Today, the team has a mix of ad-hoc feature jobs: some features are computed in daily Spark batch and landed in Snowflake; others are computed in a Kafka consumer and stored in Redis. The result is inconsistent definitions, frequent training/serving skew, and recurring incidents where features silently drop to null after upstream schema changes. Leadership wants a single, governed feature pipeline that produces both offline training datasets and online low-latency features with strong correctness guarantees.
Scale Requirements
- Event throughput: average 600K events/sec, peak 2.5M events/sec during regional sales
- Daily volume:
50B events/day across auths, device signals, merchant events, and user behavior (30–60 TB/day compressed)
- Latency targets:
- Online features: P95 < 10 minutes from event time to availability in online store
- Offline features: hourly partitions available within 30 minutes of hour close
- Late/out-of-order data:
- 95% within 5 minutes, long tail up to 48 hours (mobile device telemetry and partner feeds)
- Retention:
- Raw immutable events: 180 days
- Offline feature tables: 2 years
- Online feature store: 30 days (rolling)
Data Characteristics
Key sources
| Source | Transport | Example events | Common issues |
|---|
| Authorization events | Kafka | auth_created, auth_decision | duplicates on retries, occasional missing fields |
| Device telemetry | Kafka | device_fingerprint, IP changes | late arrival, high cardinality |
| Merchant catalog & risk config | CDC (Debezium) | merchant_tier, MCC, risk_rules | schema evolution, backfills |
| Chargeback outcomes | Batch S3 drop | chargeback_opened/closed | very late labels (weeks), partial files |
Example feature families you must support
- Velocity features:
txn_count_5m, txn_amount_sum_1h per user_id / card_hash / device_id
- Entity graph features:
distinct_cards_per_device_24h, distinct_devices_per_merchant_7d
- Aggregation with joins: merchant tier, MCC risk, user segment
- Label joins for training: chargeback outcomes joined to past auths with point-in-time correctness
Your Task
Design a complete feature engineering pipeline for big data that produces:
- Online features for real-time scoring (low latency, consistent keys)
- Offline feature tables for training and backtesting (point-in-time correct)
- A governed feature registry (definitions, owners, SLAs, lineage)
Functional requirements
- Compute streaming aggregations (windowed + stateful) for velocity and distinct-count features.
- Handle late-arriving events up to 48 hours without corrupting aggregates; define what happens beyond the allowed lateness.
- Guarantee idempotency and deduplication for retried events (e.g., auth retries, Kafka replays).
- Support feature backfills (e.g., recompute last 90 days after a bug fix) without breaking online serving.
- Provide point-in-time correctness for offline training datasets (no label leakage; features as-of event time).
- Implement data quality checks: schema validation, null/volume anomalies, distribution drift, and join coverage.
- Provide a consistent feature definition so the same logic is used for offline and online (or explain controlled divergence).
Non-functional requirements
- Reliability: 99.9% pipeline availability; automatic recovery from transient failures.
- Observability: per-feature freshness, completeness, and error budgets.
- Cost: incremental platform spend capped at $120K/month.
- Compliance: PCI/PII constraints—card PAN never stored; only tokenized hashes; GDPR deletion within 72 hours.
Constraints
- Cloud: AWS. Existing investments: Kafka (MSK), S3, Snowflake, Airflow, and Spark on EMR.
- Team: 6 data engineers, 2 ML engineers.

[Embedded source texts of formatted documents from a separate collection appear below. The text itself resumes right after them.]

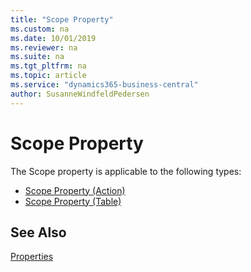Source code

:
 ```yaml
---
title: "Scope Property"
ms.custom: na
ms.date: 10/01/2019
ms.reviewer: na
ms.suite: na
ms.tgt_pltfrm: na
ms.topic: article
ms.service: "dynamics365-business-central"
author: SusanneWindfeldPedersen
---
```


# Scope Property
The Scope property is applicable to the following types:

- [Scope Property (Action)](devenv-scope-action-property.md)
- [Scope Property (Table)](devenv-scope-table-property.md)

## See Also  
[Properties](devenv-properties.md)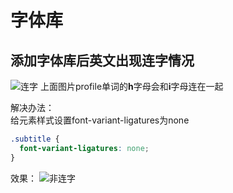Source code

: # 字体库

## 添加字体库后英文出现连字情况

![连字](/assets/img/p.png "连字")
上面图片profile单词的**h**字母会和**i**字母连在一起

解决办法：  
给元素样式设置font-variant-ligatures为none

```scss
.subtitle {
  font-variant-ligatures: none;
}
```

效果：
![非连字](/assets/img/p2.png "非连字")
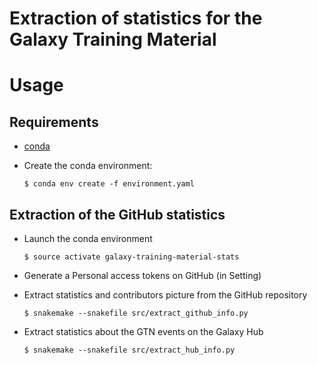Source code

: Extraction of statistics for the Galaxy Training Material
================

# Usage

## Requirements

- [conda]()
- Create the conda environment:

    ```
    $ conda env create -f environment.yaml
    ```

## Extraction of the GitHub statistics

- Launch the conda environment

    ```
    $ source activate galaxy-training-material-stats
    ```

- Generate a Personal access tokens on GitHub (in Setting)
    
- Extract statistics and contributors picture from the GitHub repository

    ```
    $ snakemake --snakefile src/extract_github_info.py
    ```

- Extract statistics about the GTN events on the Galaxy Hub

    ```
    $ snakemake --snakefile src/extract_hub_info.py
    ```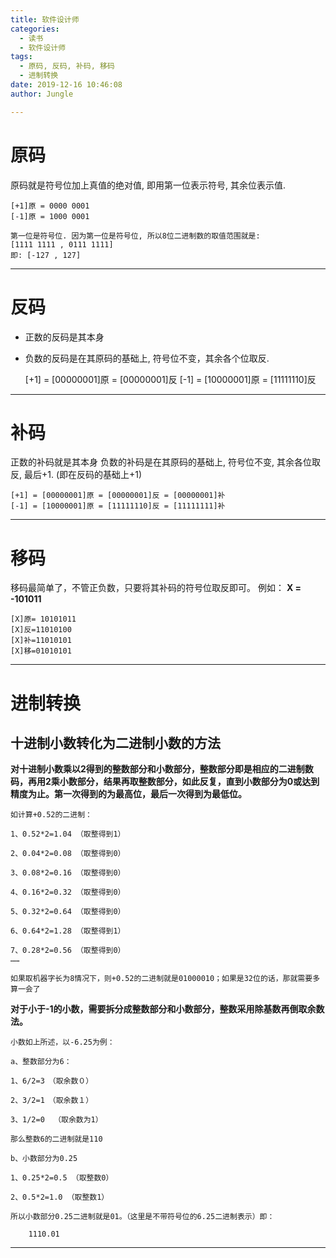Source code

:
 ```yaml
---
title: 软件设计师
categories:
  - 读书
  - 软件设计师
tags:
  - 原码, 反码, 补码, 移码
  - 进制转换
date: 2019-12-16 10:46:08
author: Jungle

---
```

# 原码 #
原码就是符号位加上真值的绝对值, 即用第一位表示符号, 其余位表示值.

	[+1]原 = 0000 0001
	[-1]原 = 1000 0001
	
	第一位是符号位. 因为第一位是符号位, 所以8位二进制数的取值范围就是:
	[1111 1111 , 0111 1111]
	即: [-127 , 127]

----------
# 反码 #
- 正数的反码是其本身
- 负数的反码是在其原码的基础上, 符号位不变，其余各个位取反.

	[+1] = [00000001]原 = [00000001]反
	[-1] = [10000001]原 = [11111110]反

----------
# 补码 #
正数的补码就是其本身
负数的补码是在其原码的基础上, 符号位不变, 其余各位取反, 最后+1. (即在反码的基础上+1)

	[+1] = [00000001]原 = [00000001]反 = [00000001]补
	[-1] = [10000001]原 = [11111110]反 = [11111111]补

----------
# 移码 #
移码最简单了，不管正负数，只要将其补码的符号位取反即可。
例如：	 **X = -101011**

	[X]原= 10101011 
	[X]反=11010100
	[X]补=11010101
	[X]移=01010101

----------
# 进制转换 #

## 十进制小数转化为二进制小数的方法 ##

**对十进制小数乘以2得到的整数部分和小数部分，整数部分即是相应的二进制数码，再用2乘小数部分，结果再取整数部分，如此反复，直到小数部分为0或达到精度为止。第一次得到的为最高位，最后一次得到为最低位。**

	如计算+0.52的二进制：
	
	1、0.52*2=1.04 （取整得到1）
	
	2、0.04*2=0.08 （取整得到0）
	
	3、0.08*2=0.16 （取整得到0）
	
	4、0.16*2=0.32 （取整得到0）
	
	5、0.32*2=0.64 （取整得到0）
	
	6、0.64*2=1.28 （取整得到1）
	
	7、0.28*2=0.56 （取整得到0）
	……
	
	如果取机器字长为8情况下，则+0.52的二进制就是01000010；如果是32位的话，那就需要多算一会了

**对于小于-1的小数，需要拆分成整数部分和小数部分，整数采用除基数再倒取余数法。** 

	小数如上所述，以-6.25为例：
		
	a、整数部分为6：
	
	1、6/2=3　（取余数０）
	
	2、3/2=1　（取余数１）
	
	3、1/2=0  （取余数为1）
	
	那么整数6的二进制就是110
	
	b、小数部分为0.25
	
	1、0.25*2=0.5 （取整数0）
	
	2、0.5*2=1.0 （取整数1）
	
	所以小数部分0.25二进制就是01。（这里是不带符号位的6.25二进制表示）即：
	
		1110.01

----------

Strong Spark/SQL; moderate Kafka; limited Flink experience.
- You may introduce dbt and a schema registry, but avoid adopting a brand-new large platform unless justified.
What we’re evaluating
Explain the techniques you’d use for feature engineering on big data specifically in a pipelines context:
- How you design streaming window/state and choose watermarks
- How you model feature tables (keys, time, versioning)
- How you ensure training/serving parity and point-in-time joins
- How you operationalize quality, backfills, and schema evolution
- How you monitor and handle failures at production scale